• [Problem details]:
Retype the records in full, keeping each character as it is.

Dataset entries:
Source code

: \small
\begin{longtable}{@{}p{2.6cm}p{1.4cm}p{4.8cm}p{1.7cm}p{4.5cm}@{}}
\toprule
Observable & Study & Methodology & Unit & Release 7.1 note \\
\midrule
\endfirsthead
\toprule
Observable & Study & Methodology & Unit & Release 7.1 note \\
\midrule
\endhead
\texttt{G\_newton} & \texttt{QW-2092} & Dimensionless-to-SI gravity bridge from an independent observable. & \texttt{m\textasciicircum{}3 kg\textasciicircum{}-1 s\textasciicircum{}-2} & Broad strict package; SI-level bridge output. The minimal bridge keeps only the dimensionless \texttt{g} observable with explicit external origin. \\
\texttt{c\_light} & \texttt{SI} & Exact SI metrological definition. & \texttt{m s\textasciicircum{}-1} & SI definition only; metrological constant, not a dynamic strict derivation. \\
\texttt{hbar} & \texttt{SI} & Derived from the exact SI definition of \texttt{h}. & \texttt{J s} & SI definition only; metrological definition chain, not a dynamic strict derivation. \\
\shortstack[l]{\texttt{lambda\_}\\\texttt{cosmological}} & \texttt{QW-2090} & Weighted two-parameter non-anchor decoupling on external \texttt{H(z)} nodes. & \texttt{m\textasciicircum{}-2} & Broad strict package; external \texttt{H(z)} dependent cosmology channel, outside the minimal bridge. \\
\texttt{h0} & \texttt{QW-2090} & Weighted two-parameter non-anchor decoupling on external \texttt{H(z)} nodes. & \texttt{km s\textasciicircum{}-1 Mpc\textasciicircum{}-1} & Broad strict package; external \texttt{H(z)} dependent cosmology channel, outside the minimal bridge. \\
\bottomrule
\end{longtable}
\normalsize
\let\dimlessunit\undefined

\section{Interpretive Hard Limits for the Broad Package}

• [Exercise solution]:
Source code

: \small
\begin{longtable}{@{}p{2.6cm}p{1.4cm}p{4.8cm}p{1.7cm}p{4.5cm}@{}}
\toprule
Observable & Study & Methodology & Unit & Release 7.1 note \\
\midrule
\endfirsthead
\toprule
Observable & Study & Methodology & Unit & Release 7.1 note \\
\midrule
\endhead
\texttt{G\_newton} & \texttt{QW-2092} & Dimensionless-to-SI gravity bridge from an independent observable. & \texttt{m\textasciicircum{}3 kg\textasciicircum{}-1 s\textasciicircum{}-2} & Broad strict package; SI-level bridge output. The minimal bridge keeps only the dimensionless \texttt{g} observable with explicit external origin. \\
\texttt{c\_light} & \texttt{SI} & Exact SI metrological definition. & \texttt{m s\textasciicircum{}-1} & SI definition only; metrological constant, not a dynamic strict derivation. \\
\texttt{hbar} & \texttt{SI} & Derived from the exact SI definition of \texttt{h}. & \texttt{J s} & SI definition only; metrological definition chain, not a dynamic strict derivation. \\
\shortstack[l]{\texttt{lambda\_}\\\texttt{cosmological}} & \texttt{QW-2090} & Weighted two-parameter non-anchor decoupling on external \texttt{H(z)} nodes. & \texttt{m\textasciicircum{}-2} & Broad strict package; external \texttt{H(z)} dependent cosmology channel, outside the minimal bridge. \\
\texttt{h0} & \texttt{QW-2090} & Weighted two-parameter non-anchor decoupling on external \texttt{H(z)} nodes. & \texttt{km s\textasciicircum{}-1 Mpc\textasciicircum{}-1} & Broad strict package; external \texttt{H(z)} dependent cosmology channel, outside the minimal bridge. \\
\bottomrule
\end{longtable}
\normalsize
\let\dimlessunit\undefined

\section{Interpretive Hard Limits for the Broad Package}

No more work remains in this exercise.